*Action item*: Send each entry back exactly as given, pictures excluded.
(Records shown)
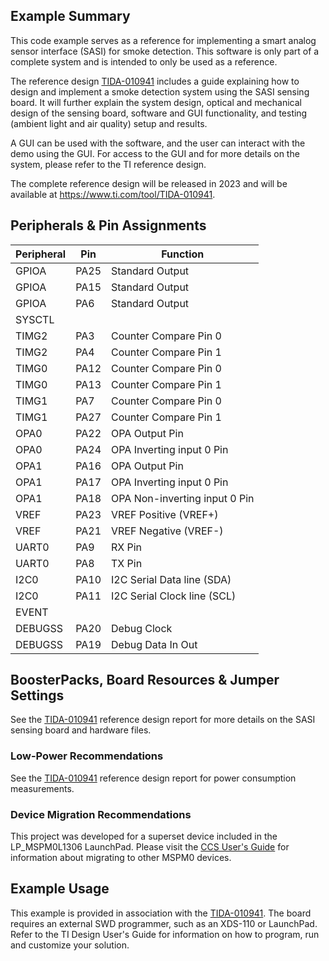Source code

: ## Example Summary

This code example serves as a reference for implementing a smart analog sensor
interface (SASI) for smoke detection. This software is only part of a complete
system and is intended to only be used as a reference.

The reference design [TIDA-010941](https://www.ti.com/tool/TIDA-010941)
includes a guide explaining how to design and implement a smoke detection
system using the SASI sensing board. It will further explain the system design,
optical and mechanical design of the sensing board, software and GUI
functionality, and testing (ambient light and air quality) setup and results.

A GUI can be used with the software, and the user can interact with the demo
using the GUI. For access to the GUI and for more details on the system, please
refer to the TI reference design.

The complete reference design will be released in 2023 and will be available at
https://www.ti.com/tool/TIDA-010941.

## Peripherals & Pin Assignments

| Peripheral | Pin | Function |
| --- | --- | --- |
| GPIOA | PA25 | Standard Output |
| GPIOA | PA15 | Standard Output |
| GPIOA | PA6 | Standard Output |
| SYSCTL |  |  |
| TIMG2 | PA3 | Counter Compare Pin 0 |
| TIMG2 | PA4 | Counter Compare Pin 1 |
| TIMG0 | PA12 | Counter Compare Pin 0 |
| TIMG0 | PA13 | Counter Compare Pin 1 |
| TIMG1 | PA7 | Counter Compare Pin 0 |
| TIMG1 | PA27 | Counter Compare Pin 1 |
| OPA0 | PA22 | OPA Output Pin |
| OPA0 | PA24 | OPA Inverting input 0 Pin |
| OPA1 | PA16 | OPA Output Pin |
| OPA1 | PA17 | OPA Inverting input 0 Pin |
| OPA1 | PA18 | OPA Non-inverting input 0 Pin |
| VREF | PA23 | VREF Positive (VREF+) |
| VREF | PA21 | VREF Negative (VREF-) |
| UART0 | PA9 | RX Pin |
| UART0 | PA8 | TX Pin |
| I2C0 | PA10 | I2C Serial Data line (SDA) |
| I2C0 | PA11 | I2C Serial Clock line (SCL) |
| EVENT |  |  |
| DEBUGSS | PA20 | Debug Clock |
| DEBUGSS | PA19 | Debug Data In Out |

## BoosterPacks, Board Resources & Jumper Settings

See the [TIDA-010941](https://www.ti.com/tool/TIDA-010941) reference design
report for more details on the SASI sensing board and hardware files.

### Low-Power Recommendations

See the [TIDA-010941](https://www.ti.com/tool/TIDA-010941) reference design
report for power consumption measurements.


### Device Migration Recommendations
This project was developed for a superset device included in the LP_MSPM0L1306 LaunchPad. Please
visit the [CCS User's Guide](https://software-dl.ti.com/msp430/esd/MSPM0-SDK/latest/docs/english/tools/ccs_ide_guide/doc_guide/doc_guide-srcs/ccs_ide_guide.html#non-sysconfig-compatible-project-migration)
for information about migrating to other MSPM0 devices.

## Example Usage

This example is provided in association with the [TIDA-010941](https://www.ti.com/tool/TIDA-010941).
The board requires an external SWD programmer, such as an XDS-110 or LaunchPad.
Refer to the TI Design User's Guide for information on how to program, run and
customize your solution.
(End Records shown)
*Task solution*:
Source code

: ## Example Summary

This code example serves as a reference for implementing a smart analog sensor
interface (SASI) for smoke detection. This software is only part of a complete
system and is intended to only be used as a reference.

The reference design [TIDA-010941](https://www.ti.com/tool/TIDA-010941)
includes a guide explaining how to design and implement a smoke detection
system using the SASI sensing board. It will further explain the system design,
optical and mechanical design of the sensing board, software and GUI
functionality, and testing (ambient light and air quality) setup and results.

A GUI can be used with the software, and the user can interact with the demo
using the GUI. For access to the GUI and for more details on the system, please
refer to the TI reference design.

The complete reference design will be released in 2023 and will be available at
https://www.ti.com/tool/TIDA-010941.

## Peripherals & Pin Assignments

| Peripheral | Pin | Function |
| --- | --- | --- |
| GPIOA | PA25 | Standard Output |
| GPIOA | PA15 | Standard Output |
| GPIOA | PA6 | Standard Output |
| SYSCTL |  |  |
| TIMG2 | PA3 | Counter Compare Pin 0 |
| TIMG2 | PA4 | Counter Compare Pin 1 |
| TIMG0 | PA12 | Counter Compare Pin 0 |
| TIMG0 | PA13 | Counter Compare Pin 1 |
| TIMG1 | PA7 | Counter Compare Pin 0 |
| TIMG1 | PA27 | Counter Compare Pin 1 |
| OPA0 | PA22 | OPA Output Pin |
| OPA0 | PA24 | OPA Inverting input 0 Pin |
| OPA1 | PA16 | OPA Output Pin |
| OPA1 | PA17 | OPA Inverting input 0 Pin |
| OPA1 | PA18 | OPA Non-inverting input 0 Pin |
| VREF | PA23 | VREF Positive (VREF+) |
| VREF | PA21 | VREF Negative (VREF-) |
| UART0 | PA9 | RX Pin |
| UART0 | PA8 | TX Pin |
| I2C0 | PA10 | I2C Serial Data line (SDA) |
| I2C0 | PA11 | I2C Serial Clock line (SCL) |
| EVENT |  |  |
| DEBUGSS | PA20 | Debug Clock |
| DEBUGSS | PA19 | Debug Data In Out |

## BoosterPacks, Board Resources & Jumper Settings

See the [TIDA-010941](https://www.ti.com/tool/TIDA-010941) reference design
report for more details on the SASI sensing board and hardware files.

### Low-Power Recommendations

See the [TIDA-010941](https://www.ti.com/tool/TIDA-010941) reference design
report for power consumption measurements.


### Device Migration Recommendations
This project was developed for a superset device included in the LP_MSPM0L1306 LaunchPad. Please
visit the [CCS User's Guide](https://software-dl.ti.com/msp430/esd/MSPM0-SDK/latest/docs/english/tools/ccs_ide_guide/doc_guide/doc_guide-srcs/ccs_ide_guide.html#non-sysconfig-compatible-project-migration)
for information about migrating to other MSPM0 devices.

## Example Usage

This example is provided in association with the [TIDA-010941](https://www.ti.com/tool/TIDA-010941).
The board requires an external SWD programmer, such as an XDS-110 or LaunchPad.
Refer to the TI Design User's Guide for information on how to program, run and
customize your solution.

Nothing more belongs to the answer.